As such, one of the most noted iPhone developers, Jonathan Zdziarski, has written and released a new book dubbed "iPhone Open Application Development" that will be published by O'Reilly. His description:

"Certain technologies bring out everyone's hidden geek, and the iPhone did so instantly upon its release. Thousands of programmers want to provide applications on the iPhone. This book shows them how to achieve the spectacular effects that made the iPhone an immediate hit. The book covers both Apple's toolkit and an open, community-developed toolkit that has been widely downloaded and used.

"Author Jonathan Zdziarski, the developer of the first fully functional application using the open iPhone toolkit, now explains in clear language how to create applications using Objective-C and the iPhone API, which in some ways resembles Apple's desktop API and in some ways strikes new ground. After covering installation of the toolkits and some background about the operating system and Objective-C, the book offers detailed recipes and working examples for everyone's favorite iPhone feature. Graphics and audio programming, the CoreImage and CoreSurfaces interfaces for games programming, interfacing with iTunes, and the use of sensors are all covered. Any programmer, using this book, can provide applications that impress users just as much as the official iPhone utilities."

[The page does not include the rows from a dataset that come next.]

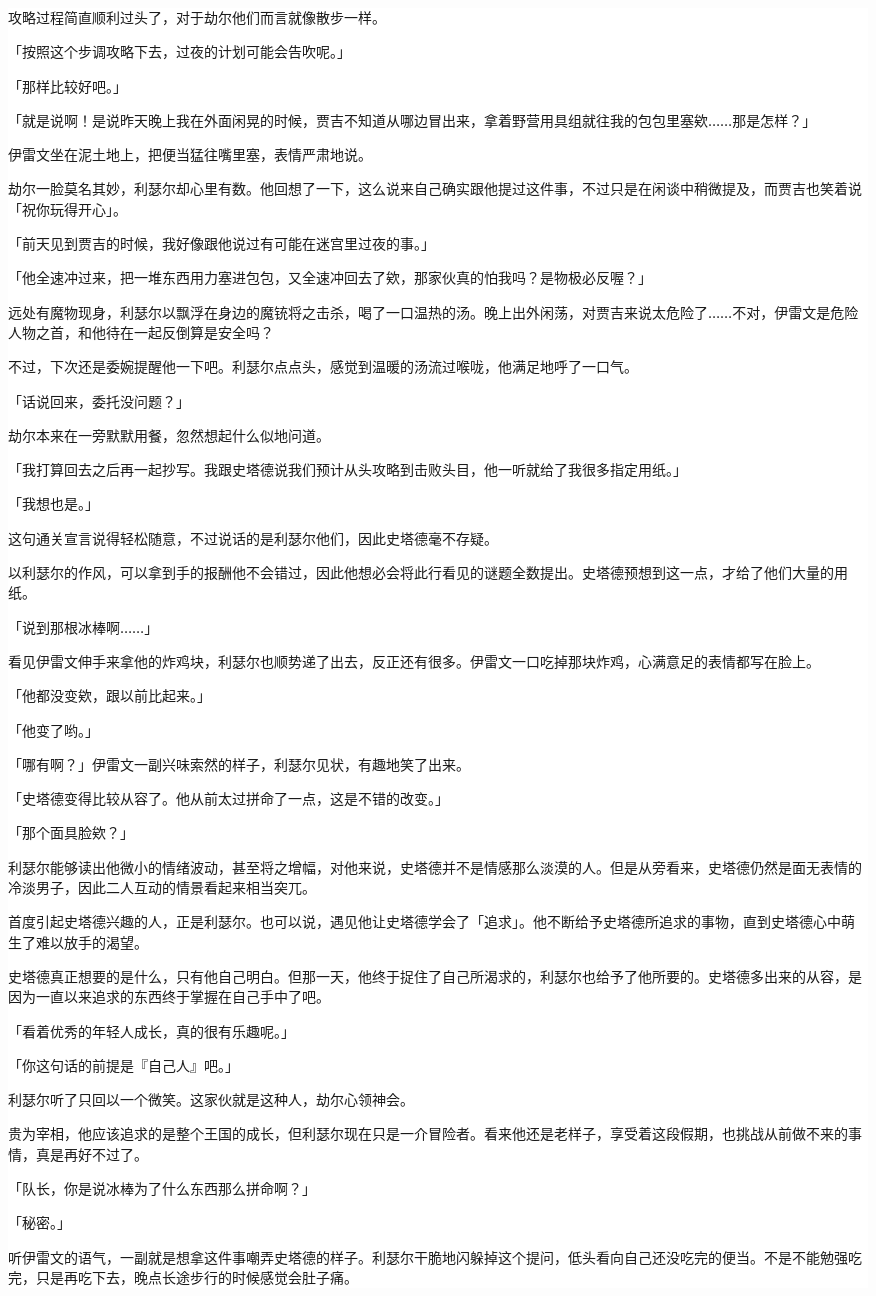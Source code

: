 攻略过程简直顺利过头了，对于劫尔他们而言就像散步一样。

「按照这个步调攻略下去，过夜的计划可能会告吹呢。」

「那样比较好吧。」

「就是说啊！是说昨天晚上我在外面闲晃的时候，贾吉不知道从哪边冒出来，拿着野营用具组就往我的包包里塞欸……那是怎样？」

伊雷文坐在泥土地上，把便当猛往嘴里塞，表情严肃地说。

劫尔一脸莫名其妙，利瑟尔却心里有数。他回想了一下，这么说来自己确实跟他提过这件事，不过只是在闲谈中稍微提及，而贾吉也笑着说「祝你玩得开心」。

「前天见到贾吉的时候，我好像跟他说过有可能在迷宫里过夜的事。」

「他全速冲过来，把一堆东西用力塞进包包，又全速冲回去了欸，那家伙真的怕我吗？是物极必反喔？」

远处有魔物现身，利瑟尔以飘浮在身边的魔铳将之击杀，喝了一口温热的汤。晚上出外闲荡，对贾吉来说太危险了……不对，伊雷文是危险人物之首，和他待在一起反倒算是安全吗？

不过，下次还是委婉提醒他一下吧。利瑟尔点点头，感觉到温暖的汤流过喉咙，他满足地呼了一口气。

「话说回来，委托没问题？」

劫尔本来在一旁默默用餐，忽然想起什么似地问道。

「我打算回去之后再一起抄写。我跟史塔德说我们预计从头攻略到击败头目，他一听就给了我很多指定用纸。」

「我想也是。」

这句通关宣言说得轻松随意，不过说话的是利瑟尔他们，因此史塔德毫不存疑。

以利瑟尔的作风，可以拿到手的报酬他不会错过，因此他想必会将此行看见的谜题全数提出。史塔德预想到这一点，才给了他们大量的用纸。

「说到那根冰棒啊……」

看见伊雷文伸手来拿他的炸鸡块，利瑟尔也顺势递了出去，反正还有很多。伊雷文一口吃掉那块炸鸡，心满意足的表情都写在脸上。

「他都没变欸，跟以前比起来。」

「他变了哟。」

「哪有啊？」伊雷文一副兴味索然的样子，利瑟尔见状，有趣地笑了出来。

「史塔德变得比较从容了。他从前太过拼命了一点，这是不错的改变。」

「那个面具脸欸？」

利瑟尔能够读出他微小的情绪波动，甚至将之增幅，对他来说，史塔德并不是情感那么淡漠的人。但是从旁看来，史塔德仍然是面无表情的冷淡男子，因此二人互动的情景看起来相当突兀。

首度引起史塔德兴趣的人，正是利瑟尔。也可以说，遇见他让史塔德学会了「追求」。他不断给予史塔德所追求的事物，直到史塔德心中萌生了难以放手的渴望。

史塔德真正想要的是什么，只有他自己明白。但那一天，他终于捉住了自己所渴求的，利瑟尔也给予了他所要的。史塔德多出来的从容，是因为一直以来追求的东西终于掌握在自己手中了吧。

「看着优秀的年轻人成长，真的很有乐趣呢。」

「你这句话的前提是『自己人』吧。」

利瑟尔听了只回以一个微笑。这家伙就是这种人，劫尔心领神会。

贵为宰相，他应该追求的是整个王国的成长，但利瑟尔现在只是一介冒险者。看来他还是老样子，享受着这段假期，也挑战从前做不来的事情，真是再好不过了。

「队长，你是说冰棒为了什么东西那么拼命啊？」

「秘密。」

听伊雷文的语气，一副就是想拿这件事嘲弄史塔德的样子。利瑟尔干脆地闪躲掉这个提问，低头看向自己还没吃完的便当。不是不能勉强吃完，只是再吃下去，晚点长途步行的时候感觉会肚子痛。
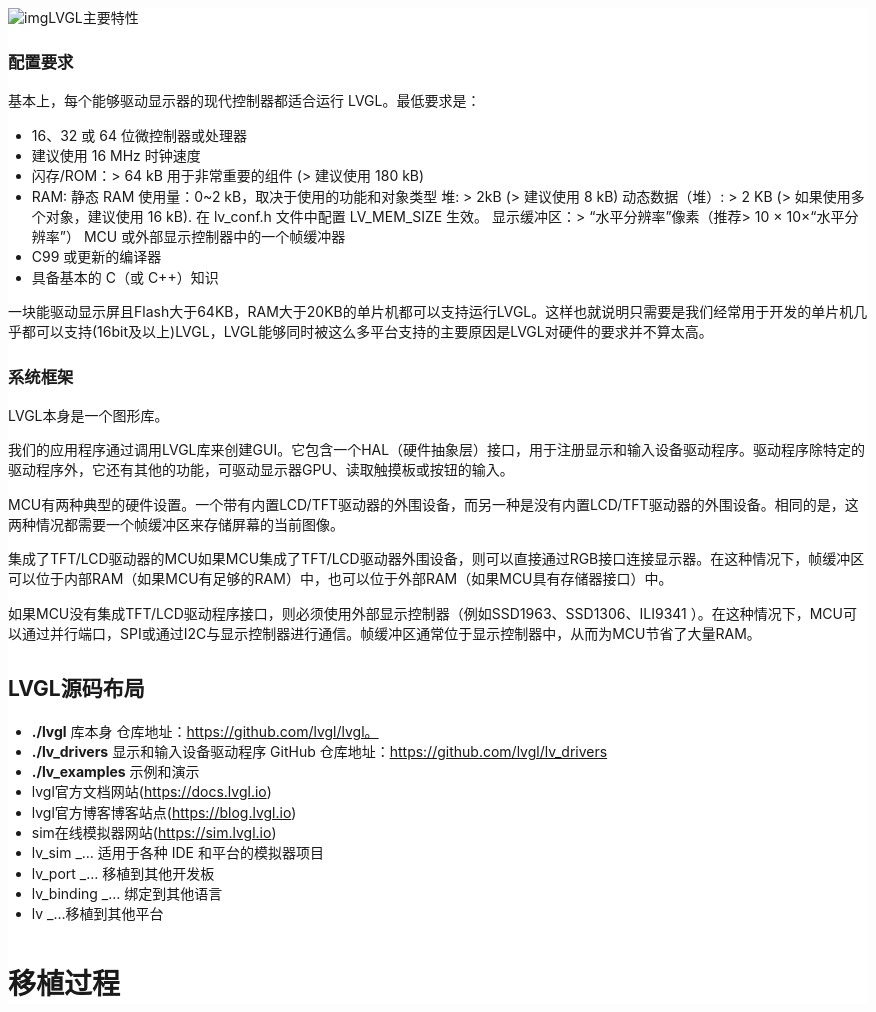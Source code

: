 ![img](https://pic2.zhimg.com/80/v2-2efb5779c292d5fa4d49b6e0002b6759_720w.jpg)LVGL主要特性



### **配置要求**

基本上，每个能够驱动显示器的现代控制器都适合运行 LVGL。最低要求是：

- 16、32 或 64 位微控制器或处理器
- 建议使用 16 MHz 时钟速度
- 闪存/ROM：> 64 kB 用于非常重要的组件 (> 建议使用 180 kB)
- RAM:
  静态 RAM 使用量：0~2 kB，取决于使用的功能和对象类型
  堆: > 2kB (> 建议使用 8 kB)
  动态数据（堆）: > 2 KB (> 如果使用多个对象，建议使用 16 kB). 在 lv_conf.h 文件中配置 LV_MEM_SIZE 生效。
  显示缓冲区：> “水平分辨率”像素（推荐> 10 × 10×“水平分辨率”）
  MCU 或外部显示控制器中的一个帧缓冲器
- C99 或更新的编译器
- 具备基本的 C（或 C++）知识

一块能驱动显示屏且Flash大于64KB，RAM大于20KB的单片机都可以支持运行LVGL。这样也就说明只需要是我们经常用于开发的单片机几乎都可以支持(16bit及以上)LVGL，LVGL能够同时被这么多平台支持的主要原因是LVGL对硬件的要求并不算太高。



### **系统框架**

LVGL本身是一个图形库。

我们的应用程序通过调用LVGL库来创建GUI。它包含一个HAL（硬件抽象层）接口，用于注册显示和输入设备驱动程序。驱动程序除特定的驱动程序外，它还有其他的功能，可驱动显示器GPU、读取触摸板或按钮的输入。

MCU有两种典型的硬件设置。一个带有内置LCD/TFT驱动器的外围设备，而另一种是没有内置LCD/TFT驱动器的外围设备。相同的是，这两种情况都需要一个帧缓冲区来存储屏幕的当前图像。

集成了TFT/LCD驱动器的MCU如果MCU集成了TFT/LCD驱动器外围设备，则可以直接通过RGB接口连接显示器。在这种情况下，帧缓冲区可以位于内部RAM（如果MCU有足够的RAM）中，也可以位于外部RAM（如果MCU具有存储器接口）中。

如果MCU没有集成TFT/LCD驱动程序接口，则必须使用外部显示控制器（例如SSD1963、SSD1306、ILI9341 ）。在这种情况下，MCU可以通过并行端口，SPI或通过I2C与显示控制器进行通信。帧缓冲区通常位于显示控制器中，从而为MCU节省了大量RAM。

## LVGL源码布局

-  **./lvgl** 库本身 仓库地址：https://github.com/lvgl/lvgl。
-  **./lv_drivers** 显示和输入设备驱动程序 GitHub 仓库地址：https://github.com/lvgl/lv_drivers
-  **./lv_examples** 示例和演示
- lvgl官方文档网站(https://docs.lvgl.io)
- lvgl官方博客博客站点(https://blog.lvgl.io)
- sim在线模拟器网站(https://sim.lvgl.io)
- lv_sim _… 适用于各种 IDE 和平台的模拟器项目
- lv_port _… 移植到其他开发板
- lv_binding _… 绑定到其他语言
- lv _…移植到其他平台



# 移植过程
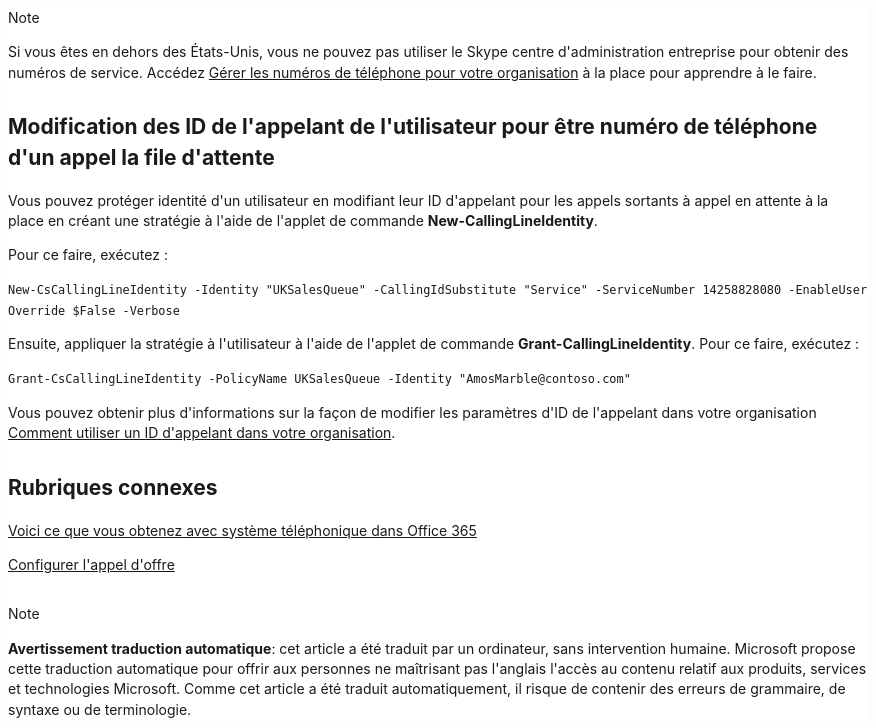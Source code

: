 > [!NOTE]
> Si vous êtes en dehors des États-Unis, vous ne pouvez pas utiliser le Skype centre d'administration entreprise pour obtenir des numéros de service. Accédez [Gérer les numéros de téléphone pour votre organisation](../what-are-calling-plans-in-office-365/manage-phone-numbers-for-your-organization/manage-phone-numbers-for-your-organization.md) à la place pour apprendre à le faire.
  
## Modification des ID de l'appelant de l'utilisateur pour être numéro de téléphone d'un appel la file d'attente

Vous pouvez protéger identité d'un utilisateur en modifiant leur ID d'appelant pour les appels sortants à appel en attente à la place en créant une stratégie à l'aide de l'applet de commande **New-CallingLineIdentity**.
  
Pour ce faire, exécutez :
  
```
New-CsCallingLineIdentity -Identity "UKSalesQueue" -CallingIdSubstitute "Service" -ServiceNumber 14258828080 -EnableUserOverride $False -Verbose
```

Ensuite, appliquer la stratégie à l'utilisateur à l'aide de l'applet de commande **Grant-CallingLineIdentity**. Pour ce faire, exécutez :
  
```
Grant-CsCallingLineIdentity -PolicyName UKSalesQueue -Identity "AmosMarble@contoso.com"
```

Vous pouvez obtenir plus d'informations sur la façon de modifier les paramètres d'ID de l'appelant dans votre organisation [Comment utiliser un ID d'appelant dans votre organisation](../what-are-calling-plans-in-office-365/how-can-caller-id-be-used-in-your-organization.md).
  
## Rubriques connexes

[Voici ce que vous obtenez avec système téléphonique dans Office 365](here-s-what-you-get-with-phone-system-in-office-365.md)
  
[Configurer l'appel d'offre](../what-are-calling-plans-in-office-365/set-up-calling-plans.md)
  
## 
<a name="MT_Footer"> </a>

> [!NOTE]
> **Avertissement traduction automatique**: cet article a été traduit par un ordinateur, sans intervention humaine. Microsoft propose cette traduction automatique pour offrir aux personnes ne maîtrisant pas l'anglais l'accès au contenu relatif aux produits, services et technologies Microsoft. Comme cet article a été traduit automatiquement, il risque de contenir des erreurs de grammaire, de syntaxe ou de terminologie.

Another iPhone developer, Ben Stahlhood, recently created a complete guide to building native iPhone applications using XCode 3.0 under Mac OS X 10.5 (Leopard). Included are instructions for setting up a staging area, creating a mountable iPhone filesystem, installing the toolchain, and finally setting up XCode with a custom iPhone application template. Much of this process was developed by Lucas Newman (the engineer hired by Apple) and others in the development community, but has been updated and refined significantly by Stahlhood.